Writing history, at least data history
As I am always NOT finding what I am looking for I start writing it down myself. In today’s episode I will be talking about keeping data history in the classic relational database-world (sorry BigData, this is not for you) — a short list to keep things in mind. I will not discuss the pros and cons of the multiple approaches, people like Ralph Kimball already did that pretty well.
Generating data history is always a good idea as things and the data they generate are changing faster and faster. And if you want to look back to a certain point in the (data-)past you better got your history sorted. Just imagine your biggest customer OmniCorp moving from sales district A to B. Without history all past sales will also move to district B as the customer entry connected to all these orders says the address is in B. Too bad for Jim, district A’s sales manager.
So to know better (and to salvage Jim’s income) we keep track of changes, normally by generating multiple entries/records for a single customer. In this example we keep one with OmniCorp’s address in district A and one in district B.
How do we differentiate between those two? Normally with a validity timeframe set by two dates, like “ valid from” and “valid to”, or at least one date which signals the start or end of the validity period. The second option is not cool as SQL queries using this approach tend to look weird.
And by using this we always get the matching entry for every order (imagine a smiling Jim here).
First step for writing history is noticing that things changed. And there are multiple ways to identify and extract changed data:
- built-in CDC (Change Data Capture)
A very clever database functionality which allows you to query a source database for exactly the changed records. Very helpful, but only available in some databases. Check your documentation (or Google) to see if your sources are capable of this. The syntax hasn’t been unified up to now so there’s no example here.
- technical fields (identifiers, creation and update dates)
The classic CDC — recognising changes in the data itself. First you identify how far you know the data already (maximum date, maximum key-value etc.) and check the incoming data only for values above these. Works on pretty much any data source which provides either usable dates or strictly ascending technical keys.

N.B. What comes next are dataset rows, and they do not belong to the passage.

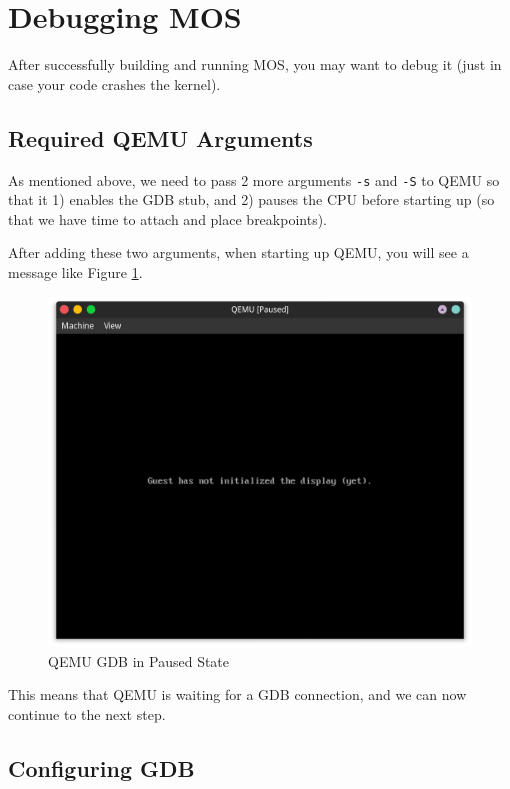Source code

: \section{Debugging MOS}

After successfully building and running MOS, you may want to debug it (just in case your code crashes
the kernel).

\subsection{Required QEMU Arguments} \label{sec:qemu-args}

As mentioned above, we need to pass 2 more arguments \texttt{-s} and \texttt{-S} to QEMU so that it 1) enables the GDB stub, and
2) pauses the CPU before starting up (so that we have time to attach and place breakpoints).

After adding these two arguments, when starting up QEMU, you will see a message like Figure
\ref{fig:qemu-gdb-paused}.

\begin{figure}[h]
    \centering
    \includegraphics[width=\textwidth]{assets/c1.mos-qemu-gdb-paused.png}
    \caption{QEMU GDB in Paused State}
    \label{fig:qemu-gdb-paused}
\end{figure}

This means that QEMU is waiting for a GDB connection, and we can now continue to the next step.

\subsection{Configuring GDB} \label{sec:gdb-config}

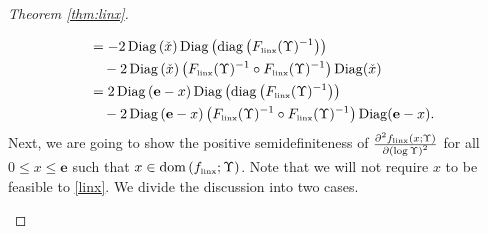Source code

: \documentclass[smallextended]{svjour3hack}       %
\DeclareMathOperator{\Diag}{Diag}
\DeclareMathOperator{\diag}{diag}
\DeclareMathOperator{\dom}{dom}
\begin{document}
\begin{proof}[Theorem \ref{thm:linx}]
\begin{itemize}
\begin{align*}
        & ~= -2 \Diag\left(\check{x}\right) \Diag\left(\diag\left(F_{{\tiny\mbox{linx}}}(\Upsilon)^{-1}\right)\right) \\
        &\quad ~-2  \Diag\left(\check{x}\right)   \left(F_{{\tiny\mbox{linx}}}(\Upsilon)^{-1}\circ F_{{\tiny\mbox{linx}}}(\Upsilon)^{-1}\right) \Diag(\check{x})\\
        &~ =2 \Diag\left(\mathbf{e}-x\right) \Diag\left(\diag\left(F_{{\tiny\mbox{linx}}}(\Upsilon)^{-1}\right)\right) \\
        &\quad ~ - 2  \Diag\left(\mathbf{e}-x\right)   \left(F_{{\tiny\mbox{linx}}}(\Upsilon)^{-1}\circ F_{{\tiny\mbox{linx}}}(\Upsilon)^{-1}\right) \Diag(\mathbf{e}-x).
    \end{align*}
\smallskip
    Next, we are going to show the positive semidefiniteness of $\frac{\partial^2 f_{{\tiny\mbox{linx}}}\left(x;\Upsilon\right)}{\partial \left(\log \Upsilon\right) ^2} $ for all $0\le x \le \mathbf{e}$ such that $x\in \dom\left(f_{{\tiny\mbox{linx}}};\Upsilon\right)$. Note that we will not require $x$ to be feasible to \ref{linx}. We divide the discussion into two cases.


\end{itemize}
\end{proof}
\end{document}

Or what-to-do-if-the-other-things-won’t-work. Again a technique using the data itself to identify the changes. Simplest approach is concatenating all columns for which you want to track the changes and using a standard hash function on them, e.g. MD5. Do the same for the incoming data and the existing data and then compare the hashes. If they are different for a record it has changed and should be processed.
- actually comparing
This should only be a fallback as it is very work-intensive. In this case you really compare the same record on a field-by-field level and mark/process them if they have changed. Imagine this with a multi million records table and you see the time this takes.
Now we know which records have changed, what to do with this info? Insert the changed ones (and new ones as they changed from non-existing to existing) into our target table.

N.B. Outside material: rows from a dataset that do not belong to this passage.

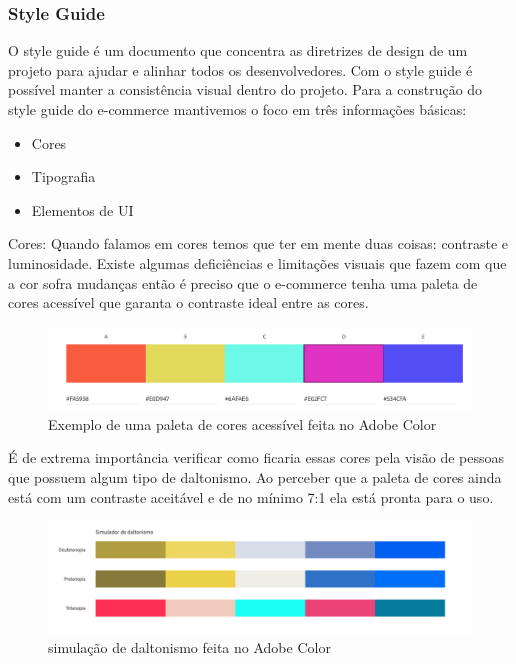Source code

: \newpage
\subsubsection{Style Guide}
{O style guide é um documento que concentra as diretrizes de design de um projeto para ajudar e alinhar todos os desenvolvedores. Com o style guide é possível manter a consistência visual dentro do projeto. Para a construção do style guide do e-commerce mantivemos o foco em três informações básicas:
\begin{itemize}
\item Cores
\item Tipografia
\item Elementos de UI
\end{itemize}

\vspace*{20px}
Cores:  Quando falamos em cores temos que ter em mente duas coisas: contraste e luminosidade. Existe algumas deficiências e limitações visuais que fazem com que a cor sofra mudanças então é preciso que o e-commerce tenha uma paleta de cores acessível que garanta o contraste ideal entre as cores. 
\begin{figure}[ht]
  		\centering
        \includegraphics[width=1.0\textwidth]{images/paleta_de_cores_acessiveis.png}
        \caption{Exemplo de uma paleta de cores acessível feita no Adobe Color}
\end{figure}  
 
\vspace*{50px}
É de extrema importância verificar como ficaria essas cores pela visão de pessoas que possuem algum tipo de daltonismo. Ao perceber que a paleta de cores ainda está com um contraste aceitável e de no mínimo 7:1 ela está pronta para o uso. 
 \begin{figure}[ht]
        \centering
    	\includegraphics[width=1.0\textwidth]{images/paleta_daltonismo.png}
        \caption{simulação de daltonismo feita no Adobe Color}
\end{figure}  


}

- Check your target with the identifiers (primary key) you just identified as new and maybe stored in a separate table for existing records. Some use separate key tables for logging and clarity reasons but they are not mandatory. If using an ETL tool this is most likely called a lookup, if using SQL try a left join to the target table and check the joined fields for NULLs and non-NULLs.
- Depending on the result there are 2 ways:
a) the check signals no existing record with this identifier so insert it. Don’t forget to fill the validity dates with content
b) the check signals existing record(s) so we have to update and insert. The last valid records for this identifier has to be updated with a new validity end and a new record has to be inserted like in scenario a).

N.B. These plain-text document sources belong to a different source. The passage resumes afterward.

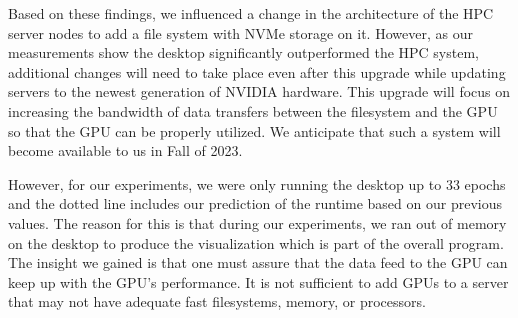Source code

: \documentclass[utf8]{FrontiersinVancouver} %
\begin{document}
Based on these findings, we influenced a change in the architecture of the HPC server nodes to add a file system with NVMe storage on it. However, as our measurements show the desktop significantly outperformed the HPC system, additional changes will need to take place even after this upgrade while updating servers to the newest generation of NVIDIA hardware. This upgrade will focus on increasing the bandwidth of data transfers between the filesystem and the GPU so that the GPU can be properly utilized. We anticipate that such a system will become available to us in Fall of 2023.

However, for our experiments, we were only running the desktop up to 33 epochs and the dotted line includes our prediction of the runtime based on our previous values. The reason for this is that during our experiments, we ran out of memory on the desktop to produce the visualization which is part of the overall program. The insight we gained is that one must assure that the data feed to the GPU can keep up with the GPU's performance. It is not sufficient to add GPUs to a server that may not have adequate fast filesystems, memory, or processors.
\end{document}
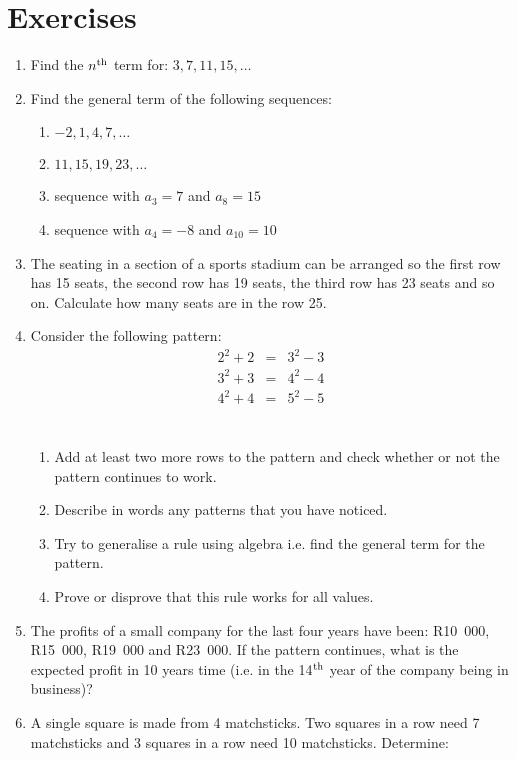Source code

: \documentclass[10pt,a4paper,titlepage,twoside,openright]{report}
\begin{document}
\section{Exercises}
\begin{enumerate}
\item{Find the $n^{\rm{th}}$ term for: $3, 7, 11, 15, \ldots$}
\item{Find the general term of the following sequences:
\begin{enumerate}
\item $-2,1,4,7,\ldots$
\item $11, 15, 19, 23, \ldots$
\item sequence with $a_3=7$ and $a_8=15$
\item sequence with $a_4=-8$ and $a_{10}=10$
\end{enumerate}}
\item{The seating in a section of a sports stadium can be arranged so the first row has 15 seats, the second row has 19 seats, the third row has 23 seats and so on. Calculate how many seats are in the row 25.}
\item{Consider the following pattern:}
\begin{eqnarray*}
2^2+2&=&3^2-3\\
3^2+3&=&4^2-4\\
4^2+4&=&5^2-5\\
\end{eqnarray*}	\\
\begin{enumerate}
\item{Add at least two more rows to the pattern and check whether or not the pattern continues to work.}
\item{Describe in words any patterns that you have noticed.}
\item{Try to generalise a rule using algebra i.e. find the general term for the pattern.}
\item{Prove or disprove that this rule works for all values.}
\end{enumerate}				
\item{The profits of a small company for the last four years have been: R10~000, R15~000, R19~000 and R23~000. If the pattern continues, what is the expected profit in 10 years time (i.e. in the 14$^{\rm{th}}$ year of the company being in business)?}
\item{A single square is made from 4 matchsticks. Two squares in a row need 7 matchsticks and 3 squares in a row need 10 matchsticks. Determine:
}
\end{enumerate}
\end{document}
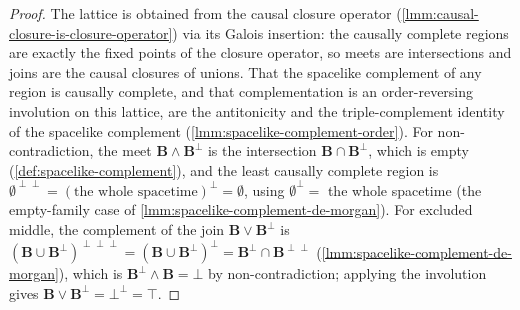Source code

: \begin{proof}
    \leanok
    The lattice is obtained from the causal closure operator (\ref{lmm:causal-closure-is-closure-operator}) via its Galois insertion: the causally complete regions are exactly the fixed points of the closure operator, so meets are intersections and joins are the causal closures of unions. That the spacelike complement of any region is causally complete, and that complementation is an order-reversing involution on this lattice, are the antitonicity and the triple-complement identity of the spacelike complement (\ref{lmm:spacelike-complement-order}). For non-contradiction, the meet $\mathbf{B} \wedge \mathbf{B}^\perp$ is the intersection $\mathbf{B} \cap \mathbf{B}^\perp$, which is empty (\ref{def:spacelike-complement}), and the least causally complete region is $\emptyset^{\perp\perp} = (\text{the whole spacetime})^\perp = \emptyset$, using $\emptyset^\perp = $ the whole spacetime (the empty-family case of \ref{lmm:spacelike-complement-de-morgan}). For excluded middle, the complement of the join $\mathbf{B} \vee \mathbf{B}^\perp$ is $(\mathbf{B} \cup \mathbf{B}^\perp)^{\perp\perp\perp} = (\mathbf{B} \cup \mathbf{B}^\perp)^\perp = \mathbf{B}^\perp \cap \mathbf{B}^{\perp\perp}$ (\ref{lmm:spacelike-complement-de-morgan}), which is $\mathbf{B}^\perp \wedge \mathbf{B} = \bot$ by non-contradiction; applying the involution gives $\mathbf{B} \vee \mathbf{B}^\perp = \bot^\perp = \top$.
\end{proof}

\medskip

- bonus step: check source for deleted records
Use the known identifiers from your target to check if all identifiers still exist in the source. This can only be done if you got all source data available, meaning if you are using a delta approach (only gathering new data) you cannot do that.
So where’s the code?
Most of this can be done automatically with your favourite ETL-tool so no need to write some code. If you are more into pure SQL you can start here (yes, that is from 2008).
This article is prone to extension as more noteworthy things come to mind.